Type de revenu gagné à l’étranger

Le Canada veut encourager ses entreprises à étendre leurs activités commerciales à l’étranger. Le Canada ne favorise cependant pas les situations dans lesquelles est généré du revenu de biens (ex : revenu d’intérêt ou revenu locatif) via des sociétés étrangères. C’est notamment pourquoi la LIR comprend les règles concernant le Revenu étranger accumulé, tiré de biens. De manière très sommaire, ces règles ont pour effet d’inclure immédiatement ce type de revenu lorsque gagné à l’étranger dans les revenus de la société canadienne, et ce, même si le revenu est gagné par une société étrangère et n’est pas rapatrié au Canada.

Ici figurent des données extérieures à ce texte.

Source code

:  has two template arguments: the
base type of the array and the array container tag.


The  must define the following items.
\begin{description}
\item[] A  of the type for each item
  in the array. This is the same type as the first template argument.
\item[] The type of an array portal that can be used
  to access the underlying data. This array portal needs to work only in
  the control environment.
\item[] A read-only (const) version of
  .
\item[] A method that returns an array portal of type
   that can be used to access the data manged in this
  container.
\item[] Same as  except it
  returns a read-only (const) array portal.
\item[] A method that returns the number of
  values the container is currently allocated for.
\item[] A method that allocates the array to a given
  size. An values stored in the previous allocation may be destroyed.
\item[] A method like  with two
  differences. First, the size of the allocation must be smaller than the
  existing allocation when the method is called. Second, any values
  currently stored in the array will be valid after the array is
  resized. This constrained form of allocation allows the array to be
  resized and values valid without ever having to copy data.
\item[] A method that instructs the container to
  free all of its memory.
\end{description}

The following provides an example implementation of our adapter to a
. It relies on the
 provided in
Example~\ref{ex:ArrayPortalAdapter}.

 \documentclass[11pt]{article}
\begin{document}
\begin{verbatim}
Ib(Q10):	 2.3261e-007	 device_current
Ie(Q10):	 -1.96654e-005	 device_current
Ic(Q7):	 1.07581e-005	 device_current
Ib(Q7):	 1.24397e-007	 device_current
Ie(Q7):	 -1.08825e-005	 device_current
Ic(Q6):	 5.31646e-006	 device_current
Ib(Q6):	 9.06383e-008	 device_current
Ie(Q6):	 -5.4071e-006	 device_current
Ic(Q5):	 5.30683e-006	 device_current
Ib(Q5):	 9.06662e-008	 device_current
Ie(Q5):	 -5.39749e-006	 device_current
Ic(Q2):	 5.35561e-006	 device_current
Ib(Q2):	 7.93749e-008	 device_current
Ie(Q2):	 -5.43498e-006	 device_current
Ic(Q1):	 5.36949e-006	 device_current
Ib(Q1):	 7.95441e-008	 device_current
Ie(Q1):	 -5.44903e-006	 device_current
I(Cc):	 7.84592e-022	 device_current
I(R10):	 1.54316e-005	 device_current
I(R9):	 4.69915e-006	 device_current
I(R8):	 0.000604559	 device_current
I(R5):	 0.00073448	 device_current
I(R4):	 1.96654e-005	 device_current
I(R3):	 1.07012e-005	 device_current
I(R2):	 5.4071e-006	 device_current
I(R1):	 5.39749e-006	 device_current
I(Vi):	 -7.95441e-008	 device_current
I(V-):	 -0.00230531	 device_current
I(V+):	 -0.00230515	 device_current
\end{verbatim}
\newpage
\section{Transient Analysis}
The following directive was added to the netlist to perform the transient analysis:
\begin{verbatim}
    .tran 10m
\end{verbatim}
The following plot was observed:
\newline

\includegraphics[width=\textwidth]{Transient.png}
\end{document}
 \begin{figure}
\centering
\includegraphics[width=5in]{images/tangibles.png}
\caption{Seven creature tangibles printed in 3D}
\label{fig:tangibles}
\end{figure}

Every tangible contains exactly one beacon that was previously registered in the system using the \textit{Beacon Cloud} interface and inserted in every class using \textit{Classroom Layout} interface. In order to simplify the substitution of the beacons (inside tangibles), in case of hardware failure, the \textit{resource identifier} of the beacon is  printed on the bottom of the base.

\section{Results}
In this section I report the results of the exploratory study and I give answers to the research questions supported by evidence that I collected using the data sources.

Par ailleurs, il est important de noter que certains revenus ne sont pas imposés de manière similaire. Par exemple, au Canada, 50% des gains en capital sont imposables, alors que dans certains pays, les gains en capital sont : soit non imposables, soit imposables en totalité.

Prix de transfert

Il faut être vigilant aux notions de prix de transfert lorsqu’une société canadienne crée ou acquiert une filiale étrangère avec laquelle elle aura des transactions commerciales. Pourquoi? En résumé, une personne faisant des transactions avec des personnes qui lui sont liées ou avec lesquelles elle possède un lien de dépendance se doit de transiger à la juste valeur marchande et se doit de pouvoir le démontrer en cas de vérification. Une documentation contemporaine devra généralement être maintenue à jour afin de pouvoir fournir à l’ARC les informations nécessaires en cas de vérification.

Tous ces éléments constituent un bon point de départ pour préparer tout projet de développement à l’international, en termes de planification fiscale. Il est également à noter que le droit fiscal est en constante évolution et qu’il est ainsi recommandé de toujours faire affaires avec un professionnel en la matière.